Le jardin des délices

L'écriture hypnotique par laquelle l'image érotique fait se télescoper fantasme et réalité ne cesse de dire la puissance du désir. La chair est indomptable. Les personnages s'y soumettent avec docilité, avec jubilation, parfois avec un désespoir à peine dissimulé. Par cette image de la chair tantôt consommée, tantôt sublimée, l'auteur balaie l'existant pour offrir une nouvelle vision des rapports possibles entre un homme et une femme. Le tour de force est d'inverser les représentations de la femme que la société des hommes a construites, et de replacer l'amour au centre des destinées.

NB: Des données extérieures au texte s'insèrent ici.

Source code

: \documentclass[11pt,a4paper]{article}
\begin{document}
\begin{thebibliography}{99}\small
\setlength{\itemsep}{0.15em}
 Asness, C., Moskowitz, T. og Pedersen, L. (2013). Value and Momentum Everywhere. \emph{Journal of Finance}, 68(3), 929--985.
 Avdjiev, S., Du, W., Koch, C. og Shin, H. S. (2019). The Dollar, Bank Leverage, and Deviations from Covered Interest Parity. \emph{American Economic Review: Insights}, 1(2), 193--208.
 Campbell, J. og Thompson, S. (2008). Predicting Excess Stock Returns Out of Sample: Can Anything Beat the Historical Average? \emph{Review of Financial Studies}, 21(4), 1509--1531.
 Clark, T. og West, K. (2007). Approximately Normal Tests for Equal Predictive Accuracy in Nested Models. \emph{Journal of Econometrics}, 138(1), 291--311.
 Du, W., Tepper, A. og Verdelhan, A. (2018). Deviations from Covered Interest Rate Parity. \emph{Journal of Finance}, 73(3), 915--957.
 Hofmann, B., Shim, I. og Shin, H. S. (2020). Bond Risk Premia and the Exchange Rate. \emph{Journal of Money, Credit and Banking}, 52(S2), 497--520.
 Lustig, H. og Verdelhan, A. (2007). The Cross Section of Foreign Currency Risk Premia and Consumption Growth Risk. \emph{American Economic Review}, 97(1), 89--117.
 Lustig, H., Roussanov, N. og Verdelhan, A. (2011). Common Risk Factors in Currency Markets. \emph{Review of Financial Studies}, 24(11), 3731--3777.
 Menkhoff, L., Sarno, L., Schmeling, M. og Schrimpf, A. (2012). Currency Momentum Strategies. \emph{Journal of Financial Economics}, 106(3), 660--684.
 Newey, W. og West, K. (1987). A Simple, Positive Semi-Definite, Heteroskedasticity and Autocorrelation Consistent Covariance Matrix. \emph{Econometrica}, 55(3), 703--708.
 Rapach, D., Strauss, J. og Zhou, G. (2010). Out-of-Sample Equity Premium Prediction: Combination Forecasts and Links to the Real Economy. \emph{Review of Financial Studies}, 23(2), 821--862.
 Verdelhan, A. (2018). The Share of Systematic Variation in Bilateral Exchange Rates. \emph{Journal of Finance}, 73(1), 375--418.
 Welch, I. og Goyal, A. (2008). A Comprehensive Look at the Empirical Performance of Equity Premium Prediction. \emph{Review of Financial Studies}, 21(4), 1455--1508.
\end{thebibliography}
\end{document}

« Ah! Les turpitudes du sexe... Elles vendent leur corps vingt fois par jour, et je me suis longtemps demandé ce qu'il y avait de méprisable à le leur louer. » La prostitution est le point de départ de la longue errance de Michel. L'homme et la femme s'abandonnent également dans les plaisirs de la chair. Cet abandon, qui échappe à tout jugement de valeur, permet au narrateur d'assumer son désir et l'amène à vivre dans un premier temps des situations humiliantes, que ce soit avec Sybille, l'adolescente perverse: « j'étais liquéfié par la honte et la crainte, la colère aussi d'être livré au caprice infamant de cette petite harpie, à laquelle je ne pouvais plus refuser que mes sanglots, que je refoulais de toute la force qui me restait » ou avec les filles du peep-show: « Il était au sommet de l'excitation, complètement intimidé et ahuri aussi, d'être en vrai dans un de ses fantasmes de chiottes. ».

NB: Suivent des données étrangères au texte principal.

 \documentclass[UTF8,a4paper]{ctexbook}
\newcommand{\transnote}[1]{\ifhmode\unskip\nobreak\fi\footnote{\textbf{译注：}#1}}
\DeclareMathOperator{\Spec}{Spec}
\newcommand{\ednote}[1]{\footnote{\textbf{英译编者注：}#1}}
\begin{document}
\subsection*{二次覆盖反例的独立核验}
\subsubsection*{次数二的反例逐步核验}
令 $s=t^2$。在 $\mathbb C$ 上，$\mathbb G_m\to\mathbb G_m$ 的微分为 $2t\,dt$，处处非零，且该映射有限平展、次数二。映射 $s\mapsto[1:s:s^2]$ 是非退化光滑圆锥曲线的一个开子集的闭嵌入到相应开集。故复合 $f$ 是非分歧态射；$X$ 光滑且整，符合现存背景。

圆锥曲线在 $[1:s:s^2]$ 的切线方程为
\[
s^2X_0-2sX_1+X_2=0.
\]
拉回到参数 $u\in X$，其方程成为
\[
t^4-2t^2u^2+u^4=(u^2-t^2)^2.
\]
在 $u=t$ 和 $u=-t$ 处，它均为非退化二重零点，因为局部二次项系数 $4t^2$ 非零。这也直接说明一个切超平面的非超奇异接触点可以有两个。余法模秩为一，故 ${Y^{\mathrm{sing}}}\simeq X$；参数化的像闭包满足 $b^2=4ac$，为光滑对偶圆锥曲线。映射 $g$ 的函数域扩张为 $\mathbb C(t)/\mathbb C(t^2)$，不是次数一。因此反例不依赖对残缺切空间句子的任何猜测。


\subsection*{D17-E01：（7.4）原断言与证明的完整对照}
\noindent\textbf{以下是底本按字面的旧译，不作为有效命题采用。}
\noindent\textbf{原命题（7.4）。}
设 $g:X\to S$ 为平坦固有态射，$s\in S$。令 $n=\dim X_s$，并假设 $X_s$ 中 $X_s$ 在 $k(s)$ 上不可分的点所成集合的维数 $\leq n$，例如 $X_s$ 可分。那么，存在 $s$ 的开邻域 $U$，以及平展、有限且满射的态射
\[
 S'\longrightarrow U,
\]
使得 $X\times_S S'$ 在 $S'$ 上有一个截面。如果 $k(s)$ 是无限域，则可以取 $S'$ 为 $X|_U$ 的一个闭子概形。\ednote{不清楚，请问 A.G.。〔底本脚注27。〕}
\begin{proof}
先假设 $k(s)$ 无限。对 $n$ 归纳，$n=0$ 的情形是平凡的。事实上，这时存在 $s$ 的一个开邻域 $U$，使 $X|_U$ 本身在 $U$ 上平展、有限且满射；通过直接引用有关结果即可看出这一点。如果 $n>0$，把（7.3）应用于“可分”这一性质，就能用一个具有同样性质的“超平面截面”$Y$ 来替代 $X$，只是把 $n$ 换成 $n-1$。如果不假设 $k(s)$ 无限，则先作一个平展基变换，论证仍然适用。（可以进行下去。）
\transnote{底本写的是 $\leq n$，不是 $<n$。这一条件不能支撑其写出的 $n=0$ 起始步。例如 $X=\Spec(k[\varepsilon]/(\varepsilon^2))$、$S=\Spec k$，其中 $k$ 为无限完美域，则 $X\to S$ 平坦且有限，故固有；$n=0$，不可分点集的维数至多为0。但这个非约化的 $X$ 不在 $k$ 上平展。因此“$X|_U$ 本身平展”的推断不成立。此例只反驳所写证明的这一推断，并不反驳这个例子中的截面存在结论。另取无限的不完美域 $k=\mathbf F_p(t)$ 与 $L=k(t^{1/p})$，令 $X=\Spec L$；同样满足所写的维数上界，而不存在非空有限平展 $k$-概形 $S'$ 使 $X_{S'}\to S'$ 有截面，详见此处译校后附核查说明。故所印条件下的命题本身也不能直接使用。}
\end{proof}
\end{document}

Et pourtant, Michel n'est pas un héros raté. Si l'expérience de la chair ne change pas d'intensité, elle change de nature. Pour montrer ce que la chair a de fondamentalement humain, l'auteur met l'homme et la femme sur le même plan. « Oui, c'est à Claire, sans conteste, qu'il doit les plus belles heures de sa vie, les plus heureuses: elle lui a rendu les couleurs de la chair. ». C'est dans cette parfaite réciprocité que la chair devient une expérience joyeuse. Une nouvelle fenêtre s'ouvre sur la réalité. La femme ne serait pas comme on l'a lu maintes fois une tentatrice ou une proie, elle est une partenaire, un double par lequel l'homme se réalise autant qu'il initie. Il n'y a dans le jeu amoureux plus de dominant ou de dominé mais le partage d'une expérience extrême. Ce bonheur dans la chair connaît toutefois ses limites. Il est fondé sur une parfaite complicité mais ne peut tenir dans la durée. « Leur vie commune évidemment ne pouvait durer, trop exigeante, trop folle. Une passion plus irascible que la colère. ». Avec Claire, la pulsion n'est plus masculine ou féminine, elle est humaine.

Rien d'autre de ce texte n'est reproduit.